THE POLITICS AND ECONOMICS OF OIL PRICE HIKE
By Ruma Dubey
For Mrs.Desai just putting food on the table for her family seems to have become an ordeal. The price of basic necessities of life has reduced her savings by more than half. Vegetables and fruits apart, her EMI for the house and two-wheeler loans have gone up. With subsidy on LPG getting curtailed, price of petrol and diesel constantly on the rise, life has become all about budgets and cost cuts in this household. Actually, it is the story of almost every middle class household.
Today, oil and gas sector stocks are up on hopes that the Govt will announce a diesel price hike. When the market cheers, surely it is bad news for the ‘aam aadmi’. As usual, the Govt say’s that it is inevitable but for Mrs.Desai and scores of others in India, one is unable to understand this ‘inevitability’ of the Govt. On TV, those in the know, are seeing the price of crude coming down currently, so why the price hike now?
Well, the economics and politics of oil is much more slimy and slippery than the price of crude alone. It is a catch 22 situation for the Govt. It bleeds the oil companies if it keeps the prices intact and if it hikes the prices, it will bleed the people of India further. For many, the way the oil pricing works remains a mystery. Well, here is an attempt to put this across as simply as possible so that it makes easy understanding of the subsidy mumbo jumbo and the case being built up for another round of price hike.

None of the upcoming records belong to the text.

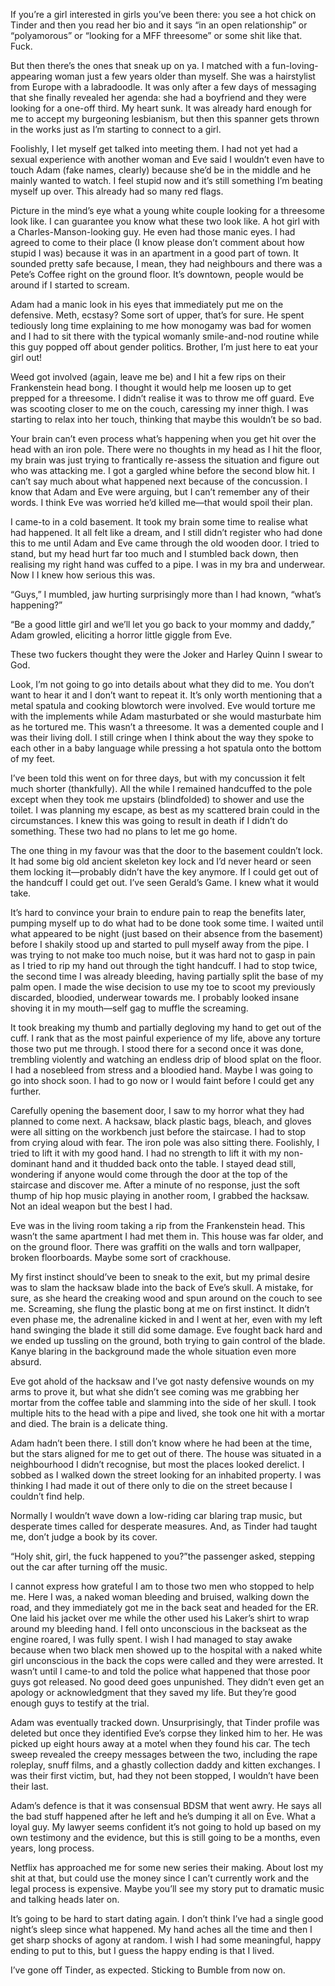 If you’re a girl interested in girls you’ve been there: you see a hot chick on Tinder and then you read her bio and it says “in an open relationship” or “polyamorous” or “looking for a MFF threesome” or some shit like that. Fuck.

But then there’s the ones that sneak up on ya. I matched with a fun-loving-appearing woman just a few years older than myself. She was a hairstylist from Europe with a labradoodle. It was only after a few days of messaging that she finally revealed her agenda: she had a boyfriend and they were looking for a one-off third. My heart sunk. It was already hard enough for me to accept my burgeoning lesbianism, but then this spanner gets thrown in the works just as I’m starting to connect to a girl.

Foolishly, I let myself get talked into meeting them. I had not yet had a sexual experience with another woman and Eve said I wouldn’t even have to touch Adam (fake names, clearly) because she’d be in the middle and he mainly wanted to watch. I feel stupid now and it’s still something I’m beating myself up over. This already had so many red flags.

Picture in the mind’s eye what a young white couple looking for a threesome look like. I can guarantee you know what these two look like. A hot girl with a Charles-Manson-looking guy. He even had those manic eyes. I had agreed to come to their place (I know please don’t comment about how stupid I was) because it was in an apartment in a good part of town. It sounded pretty safe because, I mean, they  had neighbours and there was a Pete’s Coffee right on the ground floor. It’s downtown, people would be around if I started to scream.

Adam had a manic look in his eyes that immediately put me on the defensive. Meth, ecstasy? Some sort of upper, that’s for sure. He spent tediously long time explaining to me how monogamy was bad for women and I had to sit there with the typical womanly smile-and-nod routine while this guy popped off about gender politics. Brother, I’m just here to eat your girl out!

Weed got involved (again, leave me be) and I hit a few rips on their Frankenstein head bong. I thought it would help me loosen up to get prepped for a threesome. I didn’t realise it was to throw me off guard. Eve was scooting closer to me on the couch, caressing my inner thigh. I was starting to relax into her touch, thinking that maybe this wouldn’t be so bad.

Your brain can’t even process what’s happening when you get hit over the head with an iron pole. There were no thoughts in my head as I hit the floor, my brain was just trying to frantically re-assess the situation and figure out who was attacking me. I got a gargled whine before the second blow hit. I can’t say much about what happened next because of the concussion. I know that Adam and Eve were arguing, but I can’t remember any of their words. I think Eve was worried he’d killed me—that would spoil their plan.

I came-to in a cold basement. It took my brain some time to realise what had happened. It all felt like a dream, and I still didn’t register who had done this to me until Adam and Eve came through the old wooden door. I tried to stand, but my head hurt far too much and I stumbled back down, then realising my right hand was cuffed to a pipe. I was in my bra and underwear. Now I I knew how serious this was. 

“Guys,” I mumbled, jaw hurting surprisingly more than I had known, “what’s happening?”

“Be a good little girl and we’ll let you go back to your mommy and daddy,” Adam growled, eliciting a horror little giggle from Eve.

These two fuckers thought they were the Joker and Harley Quinn I swear to God.

Look, I’m not going to go into details about what they did to me. You don’t want to hear it and I don’t want to repeat it. It’s only worth mentioning that a metal spatula and cooking blowtorch were involved. Eve would torture me with the implements while Adam masturbated or she would masturbate him as he tortured me. This wasn’t a threesome. It was a demented couple and I was their living doll. I still cringe when I think about the way they spoke to each other in a baby language while pressing a hot spatula onto the bottom of my feet.

I’ve been told this went on for three days,  but with my concussion it felt much shorter (thankfully). All the while I remained handcuffed to the pole except when they took me upstairs (blindfolded) to shower and use the toilet. I was planning my escape, as best as my scattered brain could in the circumstances. I knew this was going to result in death if I didn’t do something. These two had no plans to let me go home.

The one thing in my favour was that the door to the basement couldn’t lock. It had some big old ancient skeleton key lock and I’d never heard or seen them locking it—probably didn’t have the key anymore. If I could get out of the handcuff I could get out. I’ve seen Gerald’s Game. I knew what it would take. 

It’s hard to convince your brain to endure pain to reap the benefits later, pumping myself up to do what had to be done took some time. I waited until what appeared to be night (just based on their absence from the basement) before I shakily stood up and started to pull myself away from the pipe. I was trying to not make too much noise, but it was hard not to gasp in pain as I tried to rip my hand out through the tight handcuff. I had to stop twice, the second time I was already bleeding, having partially split the base of my palm open. I made the wise decision to use my toe to scoot my previously discarded, bloodied, underwear towards me. I probably looked insane shoving it in my mouth—self gag to muffle the screaming.

It took breaking my thumb and partially degloving my hand to get out of the cuff. I rank that as the most painful experience of my life, above any torture those two put me through. I stood there for a second once it was done, trembling violently and watching an endless drip of blood splat on the floor. I had a nosebleed from stress and a bloodied hand. Maybe I was going to go into shock soon. I had to go now or I would faint before I could get any further.

Carefully opening the basement door, I saw to my horror what they had planned to come next. A hacksaw, black plastic bags, bleach, and gloves were all sitting on the workbench just before the staircase. I had to stop from crying aloud with fear. The iron pole was also sitting there. Foolishly, I tried to lift it with my good hand. I had no strength to lift it with my non-dominant hand and it thudded back onto the table. I stayed dead still, wondering if anyone would come through the door at the top of the staircase and discover me. After a minute of no response, just the soft thump of hip hop music playing in another room, I grabbed the hacksaw. Not an ideal weapon but the best I had.

Eve was in the living room taking a rip from the Frankenstein head. This wasn’t the same apartment I had met them in. This house was far older, and on the ground floor. There was graffiti on the walls and torn wallpaper, broken floorboards. Maybe some sort of crackhouse.

My first instinct should’ve been to sneak to the exit, but my primal desire was to slam the hacksaw blade into the back of Eve’s skull. A mistake, for sure, as she heard the creaking wood and spun around on the couch to see me. Screaming, she flung the plastic bong at me on first instinct. It didn’t even phase me, the adrenaline kicked in and I went at her, even with my left hand swinging the blade it still did some damage. Eve fought back hard and we ended up tussling on the ground, both trying to gain control of the blade. Kanye blaring in the background made the whole situation even more absurd. 

Eve got ahold of the hacksaw and I’ve got nasty defensive wounds on my arms to prove it, but what she didn’t see coming was me grabbing her mortar from the coffee table and slamming into the side of her skull. I took multiple hits to the head with a pipe and lived, she took one hit with a mortar and died. The brain is a delicate thing.

Adam hadn’t been there. I still don’t know where he had been at the time, but the stars aligned for me to get out of there. The house was situated in a neighbourhood I didn’t recognise, but most the places looked derelict. I sobbed as I walked down the street looking for an inhabited property. I was thinking I had made it out of there only to die on the street because I couldn’t find help.

Normally I wouldn’t wave down a low-riding car blaring trap music, but desperate times called for desperate measures. And, as Tinder had taught me, don’t judge a book by its cover.

“Holy shit, girl, the fuck happened to you?”the passenger asked, stepping out the car after turning off the music.

I cannot express how grateful I am to those two men who stopped to help me. Here I was, a naked woman bleeding and bruised, walking down the road, and they immediately got me in the back seat and headed for the ER. One laid his jacket over me while the other used his Laker’s shirt to wrap around my bleeding hand. I fell onto unconscious in the backseat as the engine roared, I was fully spent. I wish I had managed to stay awake because when two black men showed up to the hospital with a naked white girl unconscious in the back the cops were called and they were arrested. It wasn’t until I came-to and told the police what happened that those poor guys got released. No good deed goes unpunished. They didn’t even get an apology or acknowledgment that they saved my life. But they’re good enough guys to testify at the trial.

Adam was eventually tracked down. Unsurprisingly, that Tinder profile was deleted but once they identified Eve’s corpse they linked him to her. He was picked up eight hours away at a motel when they found his car. The tech sweep revealed the creepy messages between the two, including the rape roleplay, snuff films, and a ghastly collection daddy and kitten exchanges. I was their first victim, but, had they not been stopped, I wouldn’t have been their last.

Adam’s defence is that it was consensual BDSM that went awry. He says all the bad stuff happened after he left and he’s dumping it all on Eve. What a loyal guy. My lawyer seems confident it’s not going to hold up based on my own testimony and the evidence, but this is still going to be a months, even years, long process.

Netflix has approached me for some new series their making. About lost my shit at that, but could use the money since I can’t currently work and the legal process is expensive. Maybe you’ll see my story put to dramatic music and talking heads later on.

It’s going to be hard to start dating again. I don’t think I’ve had a single good night’s sleep since what happened. My hand aches all the time and then I get sharp shocks of agony at random. I wish I had some meaningful, happy ending to put to this, but I guess the happy ending is that I lived.

I’ve gone off Tinder, as expected. Sticking to Bumble from now on.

How this works is that Govt subsidises fuel prices. OMCs or the Oil Marketing Companies – HPCL, BPCL and IOC buy fuel from upstream companies ONGC, GAIL and Oil India. The upstream companies buy crude at global prices and hence sell at global prices. But this results in huge under recoveries for OMCs, meaning loss between their purchase price of crude and the retail price at which they sell the fuel. To help tide over the under recoveries, Govt issues oil bonds and gives cash subsidies. These are usually issued out of the Oil pool account and not out of the Budgetary allocations, which otherwise would have inflated the fiscal deficit further. So one pertinent point here – the already dangerous fiscal deficit levels we see today does not include these oil payouts and if that were to be included, the Indian economy could been placed under ‘junk’ status long time ago.

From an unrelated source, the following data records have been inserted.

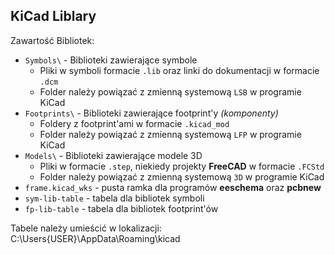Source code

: ## KiCad Liblary

Zawartość Bibliotek:
- `Symbols\` - Biblioteki zawierające symbole
  - Pliki w symboli formacie `.lib` oraz linki do dokumentacji w formacie `.dcm`
  - Folder należy powiązać z zmienną systemową `LSB` w programie KiCad
- `Footprints\` - Biblioteki zawierające footprint'y _(komponenty)_
  - Foldery z footprint'ami w formacie `.kicad_mod`
  - Folder należy powiązać z zmienną systemową `LFP` w programie KiCad
- `Models\` - Biblioteki zawierające modele 3D
  - Pliki w formacie `.step`, niekiedy projekty **FreeCAD** w formacie `.FCStd`
  - Folder należy powiązać z zmienną systemową `3D` w programie KiCad
- `frame.kicad_wks` - pusta ramka dla programów **eeschema** oraz **pcbnew**
- `sym-lib-table` - tabela dla bibliotek symboli
- `fp-lib-table` - tabela dla bibliotek footprint'ów

Tabele należy umieścić w lokalizacji:
    C:\Users\{USER}\AppData\Roaming\kicad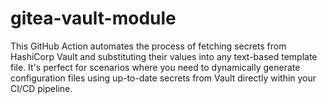 # gitea-vault-module
This GitHub Action automates the process of fetching secrets from HashiCorp Vault and substituting their values into any text-based template file. It's perfect for scenarios where you need to dynamically generate configuration files using up-to-date secrets from Vault directly within your CI/CD pipeline.
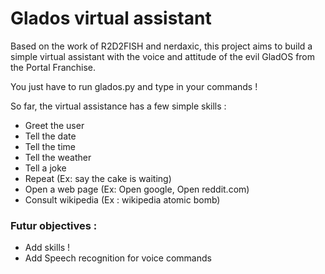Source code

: # Glados virtual assistant

Based on the work of R2D2FISH and nerdaxic, this project aims to 
build a simple virtual assistant with the voice and attitude of the
evil GladOS from the Portal Franchise.

You just have to run glados.py and type in your commands ! 

So far, the virtual assistance has a few simple skills :

- Greet the user
- Tell the date
- Tell the time
- Tell the weather
- Tell a joke
- Repeat (Ex: say the cake is waiting)
- Open a web page (Ex: Open google, Open reddit.com)
- Consult wikipedia (Ex : wikipedia atomic bomb)

### Futur objectives :
- Add skills ! 
- Add Speech recognition for voice commands

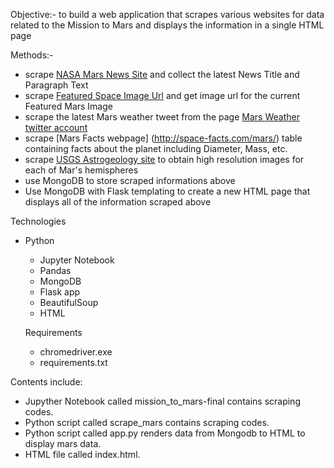 

Objective:- to build a web application that scrapes various websites for data related to the Mission to Mars 
and displays the information in a single HTML page

Methods:- 
- scrape [NASA Mars News Site](https://mars.nasa.gov/news/) and collect the latest News Title and Paragraph Text
- scrape [Featured Space Image Url](https://www.jpl.nasa.gov/spaceimages/?search=&category=Mars) and get image url for the current Featured Mars Image
- scrape the latest Mars weather tweet from the page [Mars Weather twitter account](https://twitter.com/marswxreport?lang=en)
- scrape [Mars Facts webpage] (http://space-facts.com/mars/) table containing facts about the planet including Diameter, Mass, etc. 
- scrape [USGS Astrogeology site](https://astrogeology.usgs.gov/search/results?q=hemisphere+enhanced&k1=target&v1=Mars) to obtain high resolution images for each of Mar's hemispheres
- use MongoDB to store scraped informations above
- Use MongoDB with Flask templating to create a new HTML page that displays all of the information scraped above


Technologies 

- Python 
  - Jupyter Notebook
  - Pandas
  - MongoDB
  - Flask app
  - BeautifulSoup 
  - HTML
  
  Requirements  
  - chromedriver.exe
  - requirements.txt 


Contents include:

- Jupyther Notebook called mission_to_mars-final contains scraping codes.
- Python script called scrape_mars contains scraping codes.
- Python script called app.py renders data from Mongodb to HTML to display mars data.
- HTML file called index.html.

So how is this subsidy distributed? OMCs under recoveries are to be borne by upstream companies, which is at 33%. Under this, ONGC bears the lion share at 82%, GAIL at 7% and OIL’s share is at 11%. In FY11, there was a change in the subsidy-sharing formula for upstream companies wherein they had to share the subsidy based on their past three years' average profit ratio rather than the last one year's., Apart from this 33% under recovery burden shared by companies, similar amount is contributed by the Govt by way of cash subsidy and the rest is either absorbed by the retailers or passed on to consumers.

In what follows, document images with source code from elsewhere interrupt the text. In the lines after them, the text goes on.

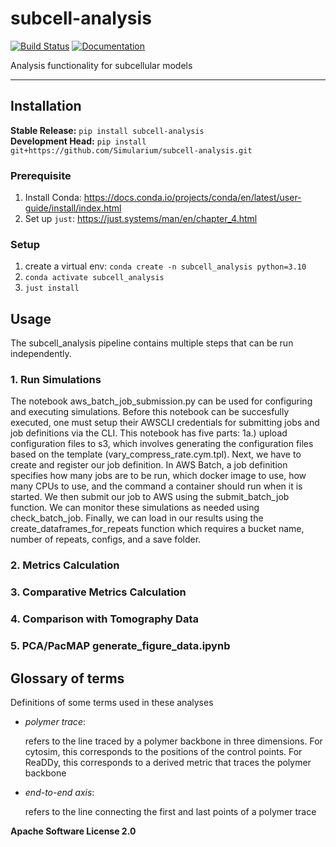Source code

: # subcell-analysis

[![Build Status](https://github.com/Simularium/subcell-analysis/workflows/CI/badge.svg)](https://github.com/Simularium/subcell-analysis/actions)
[![Documentation](https://github.com/Simularium/subcell-analysis/workflows/Documentation/badge.svg)](https://Simularium.github.io/subcell-analysis)

Analysis functionality for subcellular models

---

## Installation

**Stable Release:** `pip install subcell-analysis`<br>
**Development Head:** `pip install git+https://github.com/Simularium/subcell-analysis.git`

### Prerequisite 

1. Install Conda: https://docs.conda.io/projects/conda/en/latest/user-guide/install/index.html
2. Set up `just`: https://just.systems/man/en/chapter_4.html

### Setup 
1. create a virtual env: `conda create -n subcell_analysis python=3.10`
2. `conda activate subcell_analysis`
3. `just install`


## Usage

The subcell_analysis pipeline contains multiple steps that can be run independently. 

### 1. Run Simulations
The notebook aws_batch_job_submission.py can be used for configuring and executing simulations. Before this notebook can be succesfully executed, one must setup their AWSCLI credentials for submitting jobs and job definitions via the CLI. This notebook has five parts: 1a.) upload configuration files to s3, which involves generating the configuration files based on the template (vary_compress_rate.cym.tpl). Next, we have to create and register our job definition. In AWS Batch, a job definition specifies how many jobs are to be run, which docker image to use, how many CPUs to use, and the command a container should run when it is started.  We then submit our job to AWS using the submit_batch_job function. We can monitor these simulations as needed using check_batch_job. Finally, we can load in our results using the create_dataframes_for_repeats function which requires a bucket name, number of repeats, configs, and a save folder. 

### 2. Metrics Calculation


### 3. Comparative Metrics Calculation


### 4. Comparison with Tomography Data            


### 5. PCA/PacMAP generate_figure_data.ipynb



## Glossary of terms
Definitions of some terms used in these analyses
* *polymer trace*:

    refers to the line traced by a polymer backbone in three dimensions. For cytosim, this corresponds to the positions of the control points. For ReaDDy, this corresponds to a derived metric that traces the polymer backbone

* *end-to-end axis*:

    refers to the line connecting the first and last points of a polymer trace

**Apache Software License 2.0**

In FY12, under recovery was to the tune of Rs. 138,541 crore of which 40% came in from the OMCs. This was at Rs.55,000 crore, up from Rs.30,297 crore in FY11 and in FY10, their contribution was at Rs.14,430 crore. As against this, in FY12, the Govt gave via cash subsidy, Rs.83,500 crore, in FY11 it was Rs.41,000 crore and Rs.26,000 crore in FY10.
PSU OMCs are estimated to end the current fiscal with an under-recovery loss of over Rs 1,63,000 crore on sale of diesel, domestic cooking gas (LPG) and kerosene. Rs 60,000 crore is to come from upstream companies and the Govt is to compensate the rest by way of cash subsidy.
The Govt has made a total provision of only Rs.43,600 for oil subsidies of the total budget. In FY12, the Govt was to bear a Rs.83,500 crore but of this, the Govt funded only Rs.45,000 crore of that shortfall and the balance Rs.38,500 crore was paid out this fiscal. And this fiscal, nine months have already gone and contribution from the Govt is yet to come and the Govt is left with a subsidy of merely Rs.50,000 crore. So the Govt has used money of FY13 for paying off expenses of FY12 and now, it is in a fix which is why it needs another price hike.
After all this numerical mumbo jumbo, the bottomline is that another fuel price hike is due any time now. But how much and for how long will this skewed oil subsidy work is the big question.